[Dataset entries]

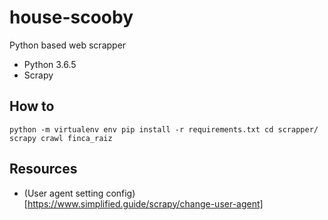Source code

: # house-scooby
Python based  web scrapper

* Python 3.6.5
* Scrapy

## How to ##
 `
    python -m virtualenv env
    pip install -r requirements.txt
    cd scrapper/
    scrapy crawl finca_raiz
 `

## Resources ##
* (User agent setting config)[https://www.simplified.guide/scrapy/change-user-agent]
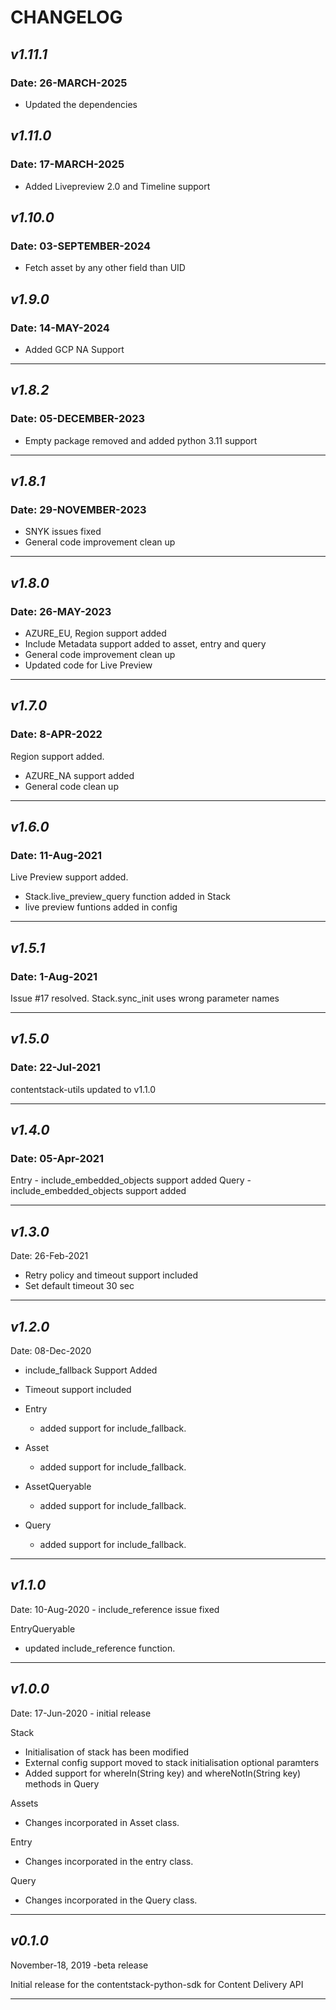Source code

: # CHANGELOG

## _v1.11.1_

### **Date: 26-MARCH-2025**

- Updated the dependencies

## _v1.11.0_

### **Date: 17-MARCH-2025**

- Added Livepreview 2.0 and Timeline support

## _v1.10.0_

### **Date: 03-SEPTEMBER-2024**

- Fetch asset by any other field than UID

## _v1.9.0_

### **Date: 14-MAY-2024**

- Added GCP NA Support

---
## _v1.8.2_

### **Date: 05-DECEMBER-2023**

- Empty package removed and added python 3.11 support

---

## _v1.8.1_

### **Date: 29-NOVEMBER-2023**

- SNYK issues fixed 
- General code improvement clean up

---

## _v1.8.0_

### **Date: 26-MAY-2023**

- AZURE_EU, Region support added
- Include Metadata support added to asset, entry and query
- General code improvement clean up
- Updated code for Live Preview

---

## _v1.7.0_

### **Date: 8-APR-2022**

Region support added.

- AZURE_NA support added
- General code clean up

---

## _v1.6.0_

### **Date: 11-Aug-2021**

Live Preview support added.

- Stack.live_preview_query function added in Stack
- live preview funtions added in config

---

## _v1.5.1_

### **Date: 1-Aug-2021**

Issue #17 resolved.
Stack.sync_init uses wrong parameter names

---

## _v1.5.0_

### **Date: 22-Jul-2021**

contentstack-utils updated to v1.1.0

---

## _v1.4.0_

### **Date: 05-Apr-2021**

Entry - include_embedded_objects support added
Query - include_embedded_objects support added

---

## _v1.3.0_

Date: 26-Feb-2021

- Retry policy and timeout support included
- Set default timeout 30 sec

---

## _v1.2.0_

Date: 08-Dec-2020

- include_fallback Support Added
- Timeout support included

- Entry
    - added support for include_fallback.
- Asset
    - added support for include_fallback.
- AssetQueryable
    - added support for include_fallback.
- Query
    - added support for include_fallback.

---

## _v1.1.0_

Date: 10-Aug-2020 - include_reference issue fixed

EntryQueryable

- updated include_reference function.

---

## _v1.0.0_

Date: 17-Jun-2020 - initial release

Stack

- Initialisation of stack has been modified
- External config support moved to stack initialisation optional paramters
- Added support for whereIn(String key) and whereNotIn(String key) methods in Query

Assets

- Changes incorporated in Asset class.

Entry

- Changes incorporated in the entry class.

Query

- Changes incorporated in the Query class.

---

## _v0.1.0_

November-18, 2019 -beta release

Initial release for the contentstack-python-sdk for Content Delivery API

---
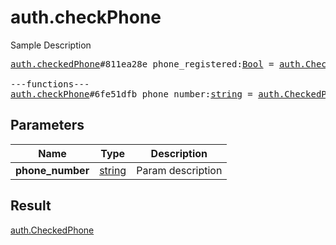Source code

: # auth.checkPhone

Sample Description

<pre>
<a href="../constructor/auth.checkedPhone.md">auth.checkedPhone</a>#811ea28e phone_registered:<a href="../type/Bool.md">Bool</a> = <a href="../type/auth.CheckedPhone.md">auth.CheckedPhone</a>;

---functions---
<a href="../method/auth.checkPhone.md">auth.checkPhone</a>#6fe51dfb phone_number:<a href="../type/string.md">string</a> = <a href="../type/auth.CheckedPhone.md">auth.CheckedPhone</a>;
</pre>
## Parameters

| Name | Type | Description |
|------|:----:|-------------|
| **phone_number** | <a href="../type/string.md">string</a> | Param description |

## Result

<a href="../type/auth.CheckedPhone.md">auth.CheckedPhone</a>


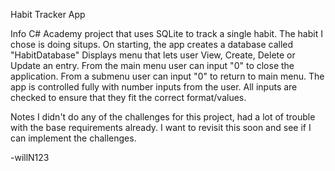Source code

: Habit Tracker App

Info
C# Academy project that uses SQLite to track a single habit.
The habit I chose is doing situps.
On starting, the app creates a database called "HabitDatabase"
Displays menu that lets user View, Create, Delete or Update an entry.
From the main menu user can input "0" to close the application.
From a submenu user can input "0" to return to main menu.
The app is controlled fully with number inputs from the user.
All inputs are checked to ensure that they fit the correct format/values.

Notes
I didn't do any of the challenges for this project,
had a lot of trouble with the base requirements already.
I want to revisit this soon and see if I can implement the challenges.

-willN123
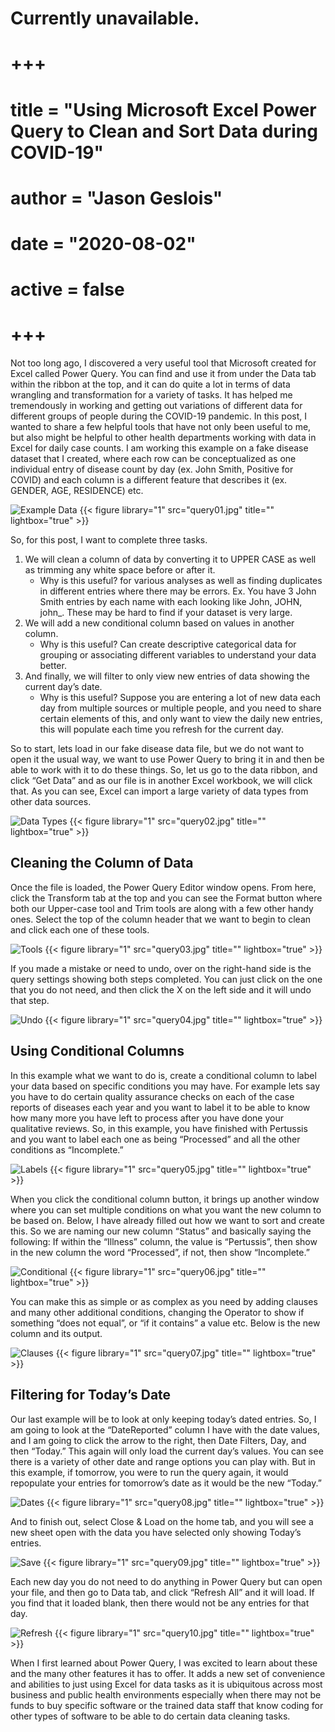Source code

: # Currently unavailable. 

# +++ 
# title = "Using Microsoft Excel Power Query to Clean and Sort Data during COVID-19" 
# author = "Jason Geslois" 
# date = "2020-08-02" 
# active = false
# +++

Not too long ago, I discovered a very useful tool that Microsoft created for Excel called Power Query. You can find and use it from under the Data tab within the ribbon at the top, and it can do quite a lot in terms of data wrangling and transformation for a variety of tasks. It has helped me tremendously in working and getting out variations of different data for different groups of people during the COVID-19 pandemic. 
In this post, I wanted to share a few helpful tools that have not only been useful to me, but also might be helpful to other health departments working with data in Excel for daily case counts. I am working this example on a fake disease dataset that I created, where each row can be conceptualized as one individual entry of disease count by day (ex. John Smith, Positive for COVID) and each column is a different feature that describes it (ex. GENDER, AGE, RESIDENCE) etc. 

![Example Data](https://github.com/jasongeslois/jasongeslois.com-site/blob/master/content/post/query01.jpg) 
{{< figure library="1" src="query01.jpg" title="" lightbox="true" >}}

So, for this post, I want to complete three tasks. 

1.	We will clean a column of data by converting it to UPPER CASE as well as trimming any white space before or after it.
    *	Why is this useful? for various analyses as well as finding duplicates in different entries where there may be errors. Ex. You have 3 John Smith entries by each name with each looking like John, JOHN, john_. These may be hard to find if your dataset is very large. 
2.	We will add a new conditional column based on values in another column.
    *	Why is this useful? Can create descriptive categorical data for grouping or associating different variables to understand your data better.
3.	And finally, we will filter to only view new entries of data showing the current day’s date.
    *	Why is this useful? Suppose you are entering a lot of new data each day from multiple sources or multiple people, and you need to share certain elements of this, and only want to view the daily new entries, this will populate each time you refresh for the current day. 
    
So to start, lets load in our fake disease data file, but we do not want to open it the usual way, we want to use Power Query to bring it in and then be able to work with it to do these things. So, let us go to the data ribbon, and click “Get Data” and as our file is in another Excel workbook, we will click that. As you can see, Excel can import a large variety of data types from other data sources. 

![Data Types](https://github.com/jasongeslois/jasongeslois.com-site/blob/master/content/post/query02.jpg) 
{{< figure library="1" src="query02.jpg" title="" lightbox="true" >}}

## Cleaning the Column of Data

Once the file is loaded, the Power Query Editor window opens. From here, click the Transform tab at the top and you can see the Format button where both our Upper-case tool and Trim tools are along with a few other handy ones. Select the top of the column header that we want to begin to clean and click each one of these tools. 

![Tools](https://github.com/jasongeslois/jasongeslois.com-site/blob/master/content/post/query03.jpg) 
{{< figure library="1" src="query03.jpg" title="" lightbox="true" >}}

If you made a mistake or need to undo, over on the right-hand side is the query settings showing both steps completed. You can just click on the one that you do not need, and then click the X on the left side and it will undo that step. 

![Undo](https://github.com/jasongeslois/jasongeslois.com-site/blob/master/content/post/query04.jpg) 
{{< figure library="1" src="query04.jpg" title="" lightbox="true" >}}

## Using Conditional Columns

In this example what we want to do is, create a conditional column to label your data based on specific conditions you may have. For example lets say you have to do certain quality assurance checks on each of the case reports of diseases each year and you want to label it to be able to know how many more you have left to process after you have done your qualitative reviews. So, in this example, you have finished with Pertussis and you want to label each one as being “Processed” and all the other conditions as “Incomplete.”  

![Labels](https://github.com/jasongeslois/jasongeslois.com-site/blob/master/content/post/query05.jpg) 
{{< figure library="1" src="query05.jpg" title="" lightbox="true" >}}

When you click the conditional column button, it brings up another window where you can set multiple conditions on what you want the new column to be based on. Below, I have already filled out how we want to sort and create this. So we are naming our new column “Status” and basically saying the following: If within the “Illness” column, the value is “Pertussis”, then show in the new column the word “Processed”, if not, then show “Incomplete.” 

![Conditional](https://github.com/jasongeslois/jasongeslois.com-site/blob/master/content/post/query06.jpg) 
{{< figure library="1" src="query06.jpg" title="" lightbox="true" >}}

You can make this as simple or as complex as you need by adding clauses and many other additional conditions, changing the Operator to show if something “does not equal”, or “if it contains” a value etc. Below is the new column and its output. 

![Clauses](https://github.com/jasongeslois/jasongeslois.com-site/blob/master/content/post/query07.jpg) 
{{< figure library="1" src="query07.jpg" title="" lightbox="true" >}}

## Filtering for Today’s Date

Our last example will be to look at only keeping today’s dated entries. So, I am going to look at the “DateReported” column I have with the date values, and I am going to click the arrow to the right, then Date Filters, Day, and then “Today.” This again will only load the current day’s values. You can see there is a variety of other date and range options you can play with. But in this example, if tomorrow, you were to run the query again, it would repopulate your entries for tomorrow’s date as it would be the new “Today.”  

![Dates](https://github.com/jasongeslois/jasongeslois.com-site/blob/master/content/post/query08.jpg) 
{{< figure library="1" src="query08.jpg" title="" lightbox="true" >}}

And to finish out, select Close & Load on the home tab, and you will see a new sheet open with the data you have selected only showing Today’s entries. 

![Save](https://github.com/jasongeslois/jasongeslois.com-site/blob/master/content/post/query09.jpg) 
{{< figure library="1" src="query09.jpg" title="" lightbox="true" >}}

Each new day you do not need to do anything in Power Query but can open your file, and then go to Data tab, and click “Refresh All” and it will load. If you find that it loaded blank, then there would not be any entries for that day. 

![Refresh](https://github.com/jasongeslois/jasongeslois.com-site/blob/master/content/post/query10.jpg) 
{{< figure library="1" src="query10.jpg" title="" lightbox="true" >}}


When I first learned about Power Query, I was excited to learn about these and the many other features it has to offer. It adds a new set of convenience and abilities to just using Excel for data tasks as it is ubiquitous across most business and public health environments especially when there may not be funds to buy specific software or the trained data staff that know coding for other types of software to be able to do certain data cleaning tasks.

Brief :: Wherever a line in the data above holds the word "class", copy that line.

Reply ::
- Changes incorporated in Asset class.
- Changes incorporated in the entry class.
- Changes incorporated in the Query class.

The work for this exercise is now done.